TASK TO CARRY OUT: If a line in the records below contains the word "https", copy it out.
# # # # # # #
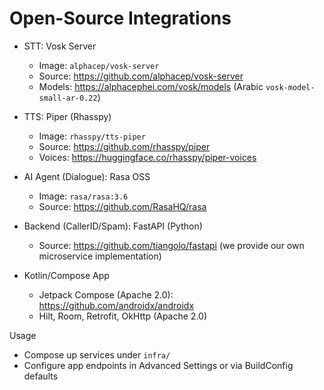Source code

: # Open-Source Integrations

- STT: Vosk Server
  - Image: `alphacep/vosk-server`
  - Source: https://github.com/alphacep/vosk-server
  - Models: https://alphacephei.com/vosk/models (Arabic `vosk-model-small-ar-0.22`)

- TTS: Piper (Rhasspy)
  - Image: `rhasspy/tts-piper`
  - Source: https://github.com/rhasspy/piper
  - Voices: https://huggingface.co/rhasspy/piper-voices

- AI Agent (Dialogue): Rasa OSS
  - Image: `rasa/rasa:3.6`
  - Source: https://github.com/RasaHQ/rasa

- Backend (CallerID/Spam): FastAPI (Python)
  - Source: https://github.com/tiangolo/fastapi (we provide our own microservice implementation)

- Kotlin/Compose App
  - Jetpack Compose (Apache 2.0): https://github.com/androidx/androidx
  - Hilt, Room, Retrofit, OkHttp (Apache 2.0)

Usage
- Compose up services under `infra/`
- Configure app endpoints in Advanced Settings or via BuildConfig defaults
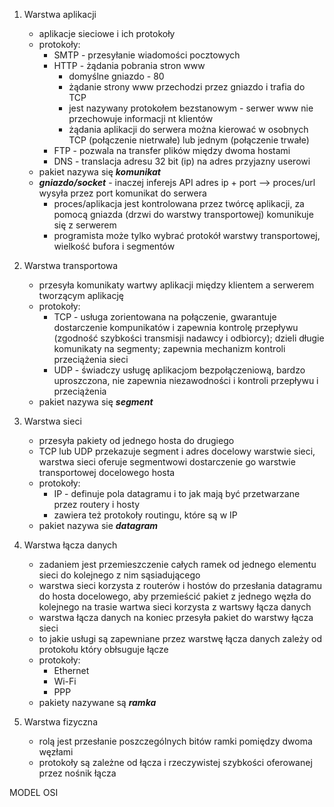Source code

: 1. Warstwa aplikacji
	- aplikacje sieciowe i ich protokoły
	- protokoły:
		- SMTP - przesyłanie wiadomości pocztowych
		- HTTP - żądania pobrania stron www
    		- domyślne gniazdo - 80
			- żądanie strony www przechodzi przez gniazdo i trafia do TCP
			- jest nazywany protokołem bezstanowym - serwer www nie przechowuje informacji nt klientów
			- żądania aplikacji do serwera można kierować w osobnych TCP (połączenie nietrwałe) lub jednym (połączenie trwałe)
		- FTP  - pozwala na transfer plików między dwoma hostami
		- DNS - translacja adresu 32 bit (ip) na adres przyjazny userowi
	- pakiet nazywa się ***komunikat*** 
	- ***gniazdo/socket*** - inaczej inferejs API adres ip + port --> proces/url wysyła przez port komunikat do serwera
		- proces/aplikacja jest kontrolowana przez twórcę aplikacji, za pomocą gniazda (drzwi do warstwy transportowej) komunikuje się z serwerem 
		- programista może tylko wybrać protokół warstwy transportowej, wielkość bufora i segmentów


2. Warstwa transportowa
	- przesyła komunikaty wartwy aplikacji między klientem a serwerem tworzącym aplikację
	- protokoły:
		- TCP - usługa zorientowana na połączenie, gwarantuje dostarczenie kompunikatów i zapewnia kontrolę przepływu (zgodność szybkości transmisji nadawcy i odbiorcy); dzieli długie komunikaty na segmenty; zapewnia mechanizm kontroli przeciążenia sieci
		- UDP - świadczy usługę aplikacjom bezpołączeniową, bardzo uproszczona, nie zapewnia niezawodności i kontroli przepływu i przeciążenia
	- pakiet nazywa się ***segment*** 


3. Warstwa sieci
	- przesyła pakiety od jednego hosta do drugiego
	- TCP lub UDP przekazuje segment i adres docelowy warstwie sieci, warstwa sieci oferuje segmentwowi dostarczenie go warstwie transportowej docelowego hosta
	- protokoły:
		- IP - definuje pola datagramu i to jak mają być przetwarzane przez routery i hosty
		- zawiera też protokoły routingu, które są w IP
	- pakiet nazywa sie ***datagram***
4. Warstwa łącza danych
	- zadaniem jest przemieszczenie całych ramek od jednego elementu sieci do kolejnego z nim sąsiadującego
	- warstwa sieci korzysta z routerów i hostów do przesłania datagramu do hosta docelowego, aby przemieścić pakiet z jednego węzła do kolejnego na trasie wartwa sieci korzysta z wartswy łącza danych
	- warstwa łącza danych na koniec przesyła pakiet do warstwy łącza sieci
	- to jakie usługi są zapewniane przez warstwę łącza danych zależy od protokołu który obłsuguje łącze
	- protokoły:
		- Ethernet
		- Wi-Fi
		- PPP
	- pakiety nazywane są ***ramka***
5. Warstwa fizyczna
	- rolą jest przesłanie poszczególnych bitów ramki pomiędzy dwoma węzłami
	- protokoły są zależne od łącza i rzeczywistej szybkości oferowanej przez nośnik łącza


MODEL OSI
# # # # # # #
RESULT FOR THIS EXERCISE:
  - Source: https://github.com/alphacep/vosk-server
  - Models: https://alphacephei.com/vosk/models (Arabic `vosk-model-small-ar-0.22`)
  - Source: https://github.com/rhasspy/piper
  - Voices: https://huggingface.co/rhasspy/piper-voices
  - Source: https://github.com/RasaHQ/rasa
  - Source: https://github.com/tiangolo/fastapi (we provide our own microservice implementation)
  - Jetpack Compose (Apache 2.0): https://github.com/androidx/androidx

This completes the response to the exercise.